From Junior to Intermediate in Three Short Years
Raging River’s output has turned into a torrent – from 1,000 barrels of oil equivalent per day (boe/d) three years ago to 14,000 boe/d in 2015. And, unlike its rivals, it hasn’t laid off staff during the price slump.
In Q3 2015 it broke yet another quarterly production record, hitting 13,418 boe/d (97 per cent oil), a 26 per cent jump from Q3 2014. Matching its oil output, Raging River’s funds from operations flowed too, generating industryleading earnings of $8.81/boe.
Raging River’s success comes from finding oil and cutting costs. Its horizontal wells were drilled at a 99 per cent success rate and it drove spud-to-spud time between wells down to 2.75 days.
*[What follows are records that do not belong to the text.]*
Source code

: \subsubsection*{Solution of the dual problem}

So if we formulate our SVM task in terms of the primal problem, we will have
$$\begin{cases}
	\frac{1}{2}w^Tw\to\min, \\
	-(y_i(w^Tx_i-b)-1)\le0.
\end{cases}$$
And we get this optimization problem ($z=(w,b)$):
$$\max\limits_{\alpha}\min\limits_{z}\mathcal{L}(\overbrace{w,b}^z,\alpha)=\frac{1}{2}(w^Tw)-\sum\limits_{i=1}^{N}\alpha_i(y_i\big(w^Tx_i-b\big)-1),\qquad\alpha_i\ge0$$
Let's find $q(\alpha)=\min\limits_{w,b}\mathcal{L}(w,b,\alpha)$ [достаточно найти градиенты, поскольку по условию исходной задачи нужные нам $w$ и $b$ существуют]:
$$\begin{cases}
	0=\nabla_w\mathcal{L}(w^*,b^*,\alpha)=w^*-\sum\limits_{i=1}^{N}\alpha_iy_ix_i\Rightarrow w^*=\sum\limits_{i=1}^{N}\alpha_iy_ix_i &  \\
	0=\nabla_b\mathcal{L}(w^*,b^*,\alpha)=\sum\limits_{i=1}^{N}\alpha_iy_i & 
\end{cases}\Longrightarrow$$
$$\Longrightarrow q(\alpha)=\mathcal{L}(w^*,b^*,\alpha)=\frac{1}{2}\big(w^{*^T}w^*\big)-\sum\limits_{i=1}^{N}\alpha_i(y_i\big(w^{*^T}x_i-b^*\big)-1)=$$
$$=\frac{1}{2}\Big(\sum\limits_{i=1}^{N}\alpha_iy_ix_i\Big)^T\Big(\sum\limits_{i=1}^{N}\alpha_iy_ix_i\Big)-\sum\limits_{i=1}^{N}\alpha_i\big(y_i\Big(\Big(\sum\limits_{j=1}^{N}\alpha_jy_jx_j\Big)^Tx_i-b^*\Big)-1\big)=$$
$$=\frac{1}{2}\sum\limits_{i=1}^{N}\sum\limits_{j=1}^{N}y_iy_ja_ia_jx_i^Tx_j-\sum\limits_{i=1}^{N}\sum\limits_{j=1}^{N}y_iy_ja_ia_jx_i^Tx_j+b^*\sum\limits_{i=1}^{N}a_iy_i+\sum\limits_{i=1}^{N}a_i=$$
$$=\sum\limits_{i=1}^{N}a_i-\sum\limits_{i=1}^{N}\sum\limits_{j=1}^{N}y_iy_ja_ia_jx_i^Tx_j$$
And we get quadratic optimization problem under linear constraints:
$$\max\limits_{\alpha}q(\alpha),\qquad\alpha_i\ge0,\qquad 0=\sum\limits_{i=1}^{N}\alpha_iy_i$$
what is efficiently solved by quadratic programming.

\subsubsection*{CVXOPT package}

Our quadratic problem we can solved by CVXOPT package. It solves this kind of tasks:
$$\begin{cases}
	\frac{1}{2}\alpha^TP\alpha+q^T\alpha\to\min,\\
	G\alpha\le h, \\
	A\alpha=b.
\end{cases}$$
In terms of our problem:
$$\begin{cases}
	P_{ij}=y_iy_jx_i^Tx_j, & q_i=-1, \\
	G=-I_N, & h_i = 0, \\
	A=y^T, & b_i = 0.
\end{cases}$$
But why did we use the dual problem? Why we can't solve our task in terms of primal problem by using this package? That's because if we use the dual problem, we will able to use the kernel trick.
Its onstream costs averaged $700,000 per well in 2015 – 22 per cent lower than 2014 – slashing operating and transportation costs to $10.51/boe for its ninth consecutive quarter.
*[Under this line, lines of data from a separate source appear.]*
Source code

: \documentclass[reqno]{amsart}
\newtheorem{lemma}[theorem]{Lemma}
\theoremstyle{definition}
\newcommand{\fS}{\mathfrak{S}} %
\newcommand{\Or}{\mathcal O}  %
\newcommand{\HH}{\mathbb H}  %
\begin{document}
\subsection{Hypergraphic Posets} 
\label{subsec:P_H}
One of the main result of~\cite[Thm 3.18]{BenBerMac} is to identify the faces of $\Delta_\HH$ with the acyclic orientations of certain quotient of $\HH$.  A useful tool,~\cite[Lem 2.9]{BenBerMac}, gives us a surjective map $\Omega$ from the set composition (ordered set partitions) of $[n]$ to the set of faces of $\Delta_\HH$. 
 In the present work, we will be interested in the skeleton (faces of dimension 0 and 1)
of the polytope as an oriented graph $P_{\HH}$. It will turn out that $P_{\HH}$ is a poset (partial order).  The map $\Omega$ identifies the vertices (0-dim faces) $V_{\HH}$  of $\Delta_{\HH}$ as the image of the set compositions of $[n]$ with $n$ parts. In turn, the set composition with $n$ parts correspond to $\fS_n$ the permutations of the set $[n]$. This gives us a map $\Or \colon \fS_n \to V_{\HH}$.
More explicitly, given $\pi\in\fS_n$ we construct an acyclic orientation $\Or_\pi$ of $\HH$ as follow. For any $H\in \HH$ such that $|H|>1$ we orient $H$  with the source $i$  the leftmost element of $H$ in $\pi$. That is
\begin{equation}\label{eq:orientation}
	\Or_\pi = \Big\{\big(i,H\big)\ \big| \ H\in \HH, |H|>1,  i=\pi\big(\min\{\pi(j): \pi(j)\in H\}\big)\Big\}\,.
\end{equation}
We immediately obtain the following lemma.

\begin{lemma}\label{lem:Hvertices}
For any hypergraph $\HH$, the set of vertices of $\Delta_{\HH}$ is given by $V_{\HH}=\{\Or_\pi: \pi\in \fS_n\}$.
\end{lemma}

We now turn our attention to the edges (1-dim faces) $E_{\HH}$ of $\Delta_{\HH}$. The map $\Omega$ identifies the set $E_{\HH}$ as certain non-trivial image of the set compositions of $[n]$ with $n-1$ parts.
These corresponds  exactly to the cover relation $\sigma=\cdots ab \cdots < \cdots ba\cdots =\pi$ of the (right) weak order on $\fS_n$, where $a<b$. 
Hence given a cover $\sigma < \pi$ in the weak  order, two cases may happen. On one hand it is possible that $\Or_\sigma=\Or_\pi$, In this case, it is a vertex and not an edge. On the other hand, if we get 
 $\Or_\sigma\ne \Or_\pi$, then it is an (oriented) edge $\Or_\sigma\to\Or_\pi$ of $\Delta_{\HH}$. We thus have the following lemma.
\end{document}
The company continues going for growth, buying lands in its core development areas near Kindersley, Saskatchewan, and signing a letter of intent to acquire 13 sections of undeveloped land in its Dodsland, SK operating area.
The intermediate company aims to expand again next year if WTI price holds at or greater than US$40/barrel, investing $180 million to $200 million, with target production growth of five per cent at WTI US$45/barrel and seven to 10 per cent at WTI US$55/barrel.